TASK GOAL ▸ What you need to produce from the material below is an exact transcription of the lines from the one with "of 'draft', 'created', 'sent', 'viewed', or 'outstanding'." through the one with "has been disputed.", both included, and no other line.

PROVIDED DATA ▸
'''
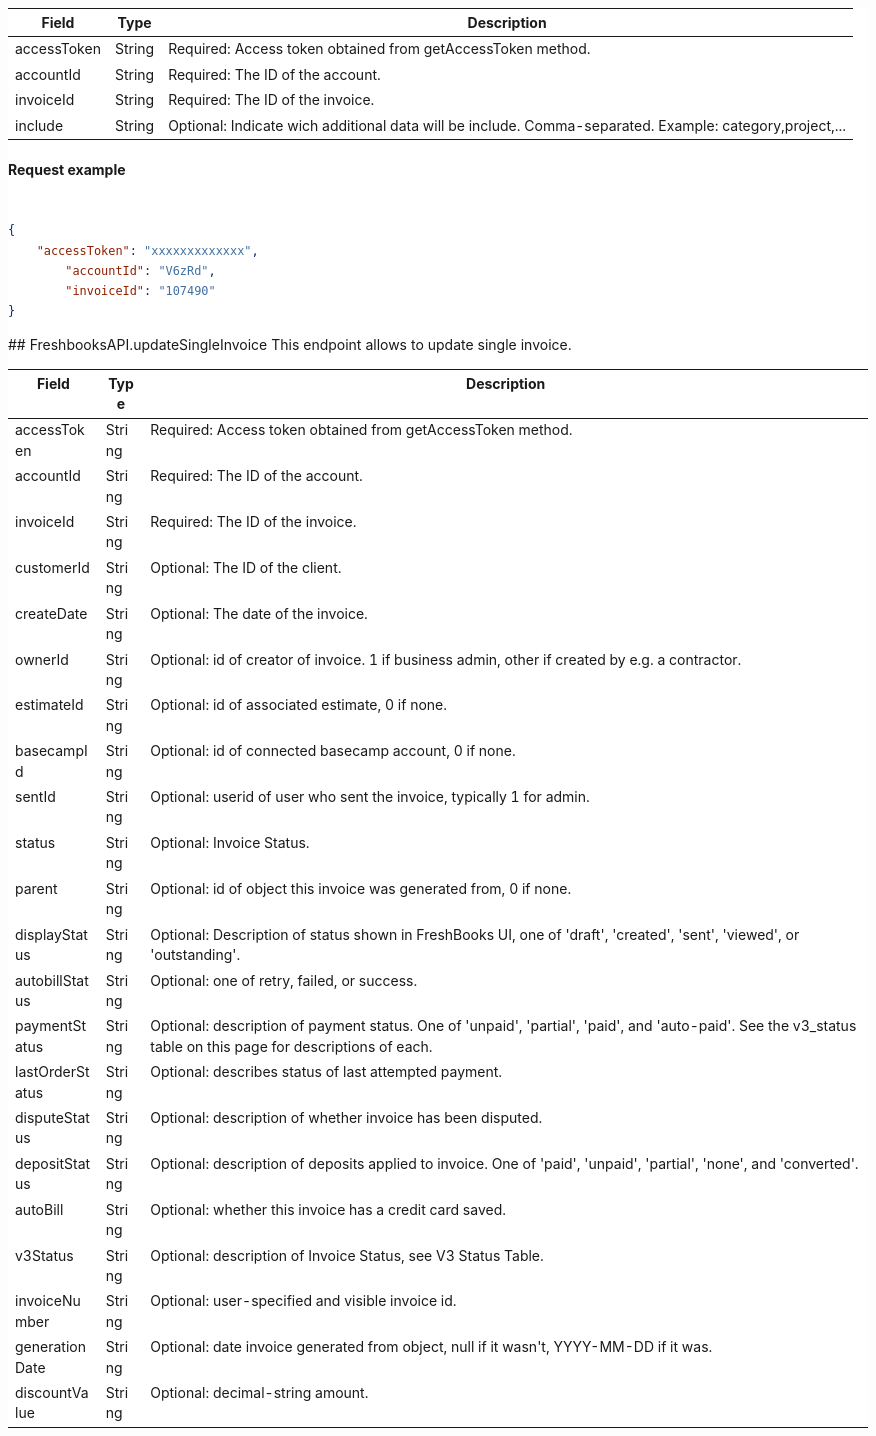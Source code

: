 | Field      | Type  | Description
|------------|-------|----------
| accessToken| String| Required: Access token obtained from getAccessToken method.
| accountId  | String| Required: The ID of the account.
| invoiceId  | String| Required: The ID of the invoice.
| include    | String| Optional: Indicate wich additional data will be include. Comma-separated. Example: category,project,...

#### Request example
```json

{
	"accessToken": "xxxxxxxxxxxxx",
        "accountId": "V6zRd",
        "invoiceId": "107490"
}
```

<a name="updateSingleInvoice"/>
## FreshbooksAPI.updateSingleInvoice
This endpoint allows to update single invoice.

| Field              | Type  | Description
|--------------------|-------|----------
| accessToken        | String| Required: Access token obtained from getAccessToken method.
| accountId          | String| Required: The ID of the account.
| invoiceId          | String| Required: The ID of the invoice.
| customerId         | String| Optional: The ID of the client.
| createDate         | String| Optional: The date of the invoice.
| ownerId            | String| Optional: id of creator of invoice. 1 if business admin, other if created by e.g. a contractor.
| estimateId         | String| Optional: id of associated estimate, 0 if none.
| basecampId         | String| Optional: id of connected basecamp account, 0 if none.
| sentId             | String| Optional: userid of user who sent the invoice, typically 1 for admin.
| status             | String| Optional: Invoice Status.
| parent             | String| Optional: id of object this invoice was generated from, 0 if none.
| displayStatus      | String| Optional: Description of status shown in FreshBooks UI, one of 'draft', 'created', 'sent', 'viewed', or 'outstanding'.
| autobillStatus     | String| Optional: one of retry, failed, or success.
| paymentStatus      | String| Optional: description of payment status. One of 'unpaid', 'partial', 'paid', and 'auto-paid'. See the v3_status table on this page for descriptions of each.
| lastOrderStatus    | String| Optional: describes status of last attempted payment.
| disputeStatus      | String| Optional: description of whether invoice has been disputed.
| depositStatus      | String| Optional: description of deposits applied to invoice. One of 'paid', 'unpaid', 'partial', 'none', and 'converted'.
| autoBill           | String| Optional: whether this invoice has a credit card saved.
| v3Status           | String| Optional: description of Invoice Status, see V3 Status Table.
| invoiceNumber      | String| Optional: user-specified and visible invoice id.
| generationDate     | String| Optional: date invoice generated from object, null if it wasn't, YYYY-MM-DD if it was.
| discountValue      | String| Optional: decimal-string amount.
'''
ANSWER TO THE EXERCISE ▸
| displayStatus      | String| Optional: Description of status shown in FreshBooks UI, one of 'draft', 'created', 'sent', 'viewed', or 'outstanding'.
| autobillStatus     | String| Optional: one of retry, failed, or success.
| paymentStatus      | String| Optional: description of payment status. One of 'unpaid', 'partial', 'paid', and 'auto-paid'. See the v3_status table on this page for descriptions of each.
| lastOrderStatus    | String| Optional: describes status of last attempted payment.
| disputeStatus      | String| Optional: description of whether invoice has been disputed.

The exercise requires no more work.